A Bobigny, Fanta Sangaré accompagne des familles polygames dans leurs démarches, longues et ardues, de «décohabitation».
Avec ses quatre femmes et ses 46 enfants, Adama (prénom changé), Malien, était un homme heureux. Ce quinquagénaire, capable de réciter dans l’ordre les prénoms de sa descendance, régnait sur son pavillon de banlieue. Entre les cinq chambres de la maison, «la vie s’organisait comme elle pouvait», confie-t-il au téléphone. D’abord agent d’entretien, il a cessé de travailler quand le montant des allocations familiales est devenu suffisant pour nourrir son monde. La CAF verse 6.157 € pour 40 enfants, sans compter d’éventuelles aides au logement.
Fanta Sangaré, ancienne institutrice de brousse et présidente de l’Association des femmes relais de Bobigny, en Seine-Saint-Denis comprend les digressions en soninké, les confidences en bambara. Elle discute, apprivoise. Elle rappelle la règle de la République : la nécessité de rompre avec la polygamie pour obtenir un renouvellement des titres de séjour.

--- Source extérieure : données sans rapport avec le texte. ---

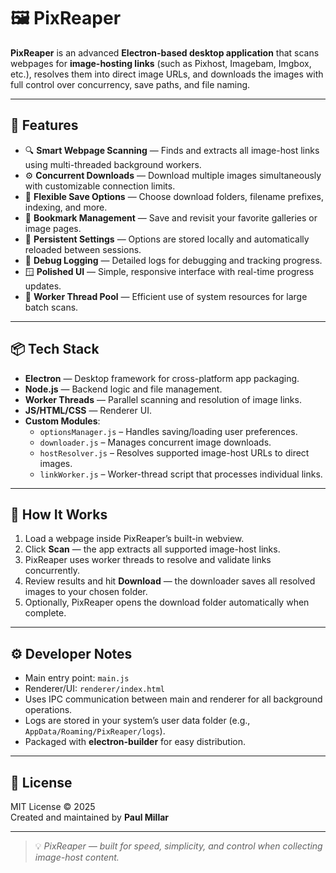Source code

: # 🖼️ PixReaper

**PixReaper** is an advanced **Electron-based desktop application** that scans webpages for **image-hosting links** (such as Pixhost, Imagebam, Imgbox, etc.), resolves them into direct image URLs, and downloads the images with full control over concurrency, save paths, and file naming.

---

## 🚀 Features

- 🔍 **Smart Webpage Scanning** — Finds and extracts all image-host links using multi-threaded background workers.  
- ⚙️ **Concurrent Downloads** — Download multiple images simultaneously with customizable connection limits.  
- 💾 **Flexible Save Options** — Choose download folders, filename prefixes, indexing, and more.  
- 🧩 **Bookmark Management** — Save and revisit your favorite galleries or image pages.  
- 🧠 **Persistent Settings** — Options are stored locally and automatically reloaded between sessions.  
- 🧰 **Debug Logging** — Detailed logs for debugging and tracking progress.  
- 🪟 **Polished UI** — Simple, responsive interface with real-time progress updates.  
- 🧵 **Worker Thread Pool** — Efficient use of system resources for large batch scans.  

---

## 📦 Tech Stack

- **Electron** — Desktop framework for cross-platform app packaging.  
- **Node.js** — Backend logic and file management.  
- **Worker Threads** — Parallel scanning and resolution of image links.  
- **JS/HTML/CSS** — Renderer UI.  
- **Custom Modules**:
  - `optionsManager.js` – Handles saving/loading user preferences.
  - `downloader.js` – Manages concurrent image downloads.
  - `hostResolver.js` – Resolves supported image-host URLs to direct images.
  - `linkWorker.js` – Worker-thread script that processes individual links.

---

## 🧠 How It Works

1. Load a webpage inside PixReaper’s built-in webview.  
2. Click **Scan** — the app extracts all supported image-host links.  
3. PixReaper uses worker threads to resolve and validate links concurrently.  
4. Review results and hit **Download** — the downloader saves all resolved images to your chosen folder.  
5. Optionally, PixReaper opens the download folder automatically when complete.

---

## ⚙️ Developer Notes

- Main entry point: `main.js`  
- Renderer/UI: `renderer/index.html`  
- Uses IPC communication between main and renderer for all background operations.  
- Logs are stored in your system’s user data folder (e.g., `AppData/Roaming/PixReaper/logs`).  
- Packaged with **electron-builder** for easy distribution.

---

## 🧾 License

MIT License © 2025  
Created and maintained by **Paul Millar**

---

> 💡 *PixReaper — built for speed, simplicity, and control when collecting image-host content.*
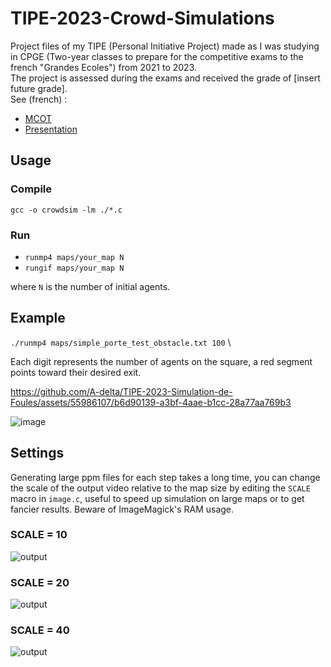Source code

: # TIPE-2023-Crowd-Simulations
Project files of my TIPE (Personal Initiative Project) made as I was studying in CPGE (Two-year classes to prepare for the competitive exams to the french "Grandes Ecoles") from 2021 to 2023. \
The project is assessed during the exams and received the grade of [insert future grade]. \
See (french) :
- [MCOT](https://github.com/A-delta/TIPE-2023-Simulation-de-Foules/blob/main/presentation_TIPE/Mcot_louis.pdf)
- [Presentation](https://github.com/A-delta/TIPE-2023-Simulation-de-Foules/blob/main/presentation_TIPE/fichier_principal.pdf)
## Usage
### Compile
`gcc -o crowdsim -lm ./*.c`
### Run
- `runmp4 maps/your_map N`
- `rungif maps/your_map N`

where `N` is the number of initial agents.

## Example
`./runmp4 maps/simple_porte_test_obstacle.txt 100` \

Each digit represents the number of agents on the square, a red segment points toward their desired exit.

https://github.com/A-delta/TIPE-2023-Simulation-de-Foules/assets/55986107/b6d90139-a3bf-4aae-b1cc-28a77aa769b3

![image](https://github.com/A-delta/TIPE-2023-Simulation-de-Foules/assets/55986107/57ea9ae2-8176-4500-8d9f-eb67ee4b8141)

## Settings
Generating large ppm files for each step takes a long time, you can change the scale of the output video relative to the map size by editing the `SCALE` macro in `image.c`, useful to speed up simulation on large maps or to get fancier results. Beware of ImageMagick's RAM usage.
### SCALE = 10
![output](https://github.com/A-delta/TIPE-2023-Simulation-de-Foules/assets/55986107/1ae94229-d3ef-480e-af65-3516627cdafe)

### SCALE = 20
![output](https://github.com/A-delta/TIPE-2023-Simulation-de-Foules/assets/55986107/bd3a9efb-239a-4000-a53c-1153782bec8d)

### SCALE = 40
![output](https://github.com/A-delta/TIPE-2023-Simulation-de-Foules/assets/55986107/7ec7f2ee-8084-461c-afae-ae0784798097)
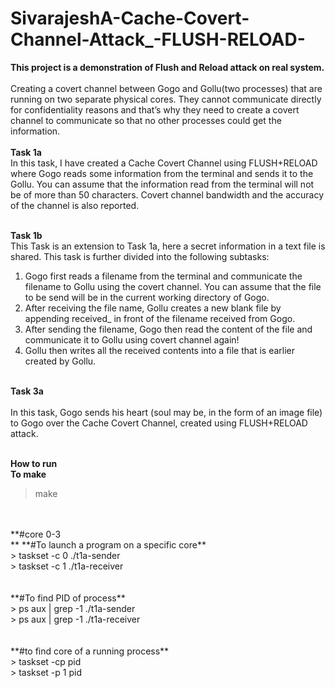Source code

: # SivarajeshA-Cache-Covert-Channel-Attack_-FLUSH-RELOAD-
**This project is a demonstration of Flush and Reload attack on real system.**<br/> <br/>
Creating a covert channel between Gogo and Gollu(two processes) that are running on two separate physical cores. 
They cannot communicate directly for confidentiality reasons and that’s why they need to create a covert channel to communicate so that no other processes could get the information.<br/> <br/>
**Task 1a**<br/> In this task, I have created a Cache Covert Channel using
FLUSH+RELOAD where Gogo reads some information from the terminal and sends it to the Gollu.
You can assume that the information read from the terminal will not be of more than 50 characters.
Covert channel bandwidth and the accuracy of the channel is also reported.

<br/>**Task 1b**<br/> This Task is an extension to Task 1a, here a secret information in a text file is shared. This task is
further divided into the following subtasks:<br/>
1. Gogo first reads a filename from the terminal and communicate the filename to Gollu using the
covert channel. You can assume that the file to be send will be in the current working directory
of Gogo.<br/>
2. After receiving the file name, Gollu creates a new blank file by appending received_ in front of
the filename received from Gogo.
3. After sending the filename, Gogo then read the content of the file and communicate it to Gollu
using covert channel again!
4. Gollu then writes all the received contents into a file that is earlier created by Gollu.

<br/>**Task 3a**<br/>  
In this task, Gogo sends his heart (soul may be, in the form of an image file) to Gogo over the Cache Covert Channel,
created using FLUSH+RELOAD attack. <br/>


<br/>**How to run** <br/>
**To make**<br/>
> make
<br/>
<br/>
**#core 0-3<br/>**
**#To launch a program on a specific core**<br/>
> taskset -c 0 ./t1a-sender <br/>
> taskset -c 1 ./t1a-receiver<br/>
<br/>
<br/>
**#To find PID of process**<br/>
> ps aux | grep -1 ./t1a-sender<br/>
> ps aux | grep -1 ./t1a-receiver<br/>
<br/>
<br/>
**#to find core of a running process**<br/>
> taskset -cp pid<br/>
> taskset -p 1 pid<br/>
<br/>
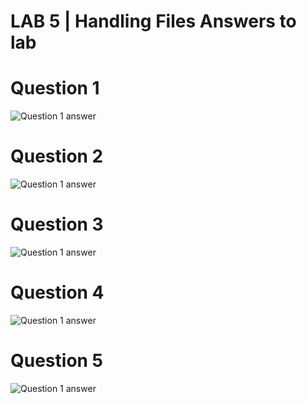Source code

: # LAB 5 | Handling Files Answers to lab 

# Question 1 
![Question 1 answer]()

# Question 2 
![Question 1 answer]()

# Question 3 
![Question 1 answer]()

# Question 4 
![Question 1 answer]()

# Question 5
![Question 1 answer]()



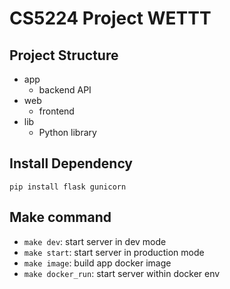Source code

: # CS5224 Project WETTT

## Project Structure

- app
  - backend API
- web
  - frontend
- lib
  - Python library

## Install Dependency
`pip install flask gunicorn`

## Make command
- `make dev`: start server in dev mode
- `make start`: start server in production mode
- `make image`: build app docker image
- `make docker_run`: start server within docker env
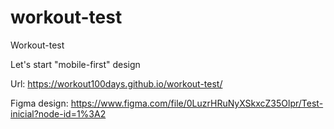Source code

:# workout-test
Workout-test

Let's start "mobile-first" design

Url: https://workout100days.github.io/workout-test/ 

Figma design: https://www.figma.com/file/0LuzrHRuNyXSkxcZ35Olpr/Test-inicial?node-id=1%3A2
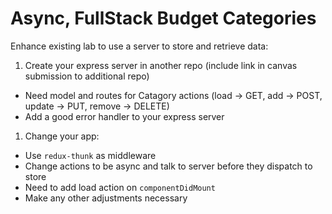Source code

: Async, FullStack Budget Categories
===

Enhance existing lab to use a server to store and retrieve data:

1. Create your express server in another repo (include link in canvas submission to additional repo)
  * Need model and routes for Catagory actions (load -> GET, add -> POST, update -> PUT, remove -> DELETE)
  * Add a good error handler to your express server
1. Change your app:
  * Use `redux-thunk` as middleware
  * Change actions to be async and talk to server before they dispatch to store
  * Need to add load action on `componentDidMount`
  * Make any other adjustments necessary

Ces femmes, n’ont jamais vécu seules, n’ont jamais eu d’emploi ni géré de budget. Elles ne savent pas se servir d’une carte bancaire ni remplir un chèque. C’est leur mari qui touchait les allocations familiales, payait les factures et faisait les courses. (…) Adama prend désormais le RER pour honorer les mères de ses enfants. Une décohabitation hypocrite? «Bien sûr, admet Fanta Sangaré. On nous reproche aussi de créer des familles monoparentales. Mais si ça aide les enfants à s’épanouir et les femmes à devenir autonomes, ça vaut le coup.»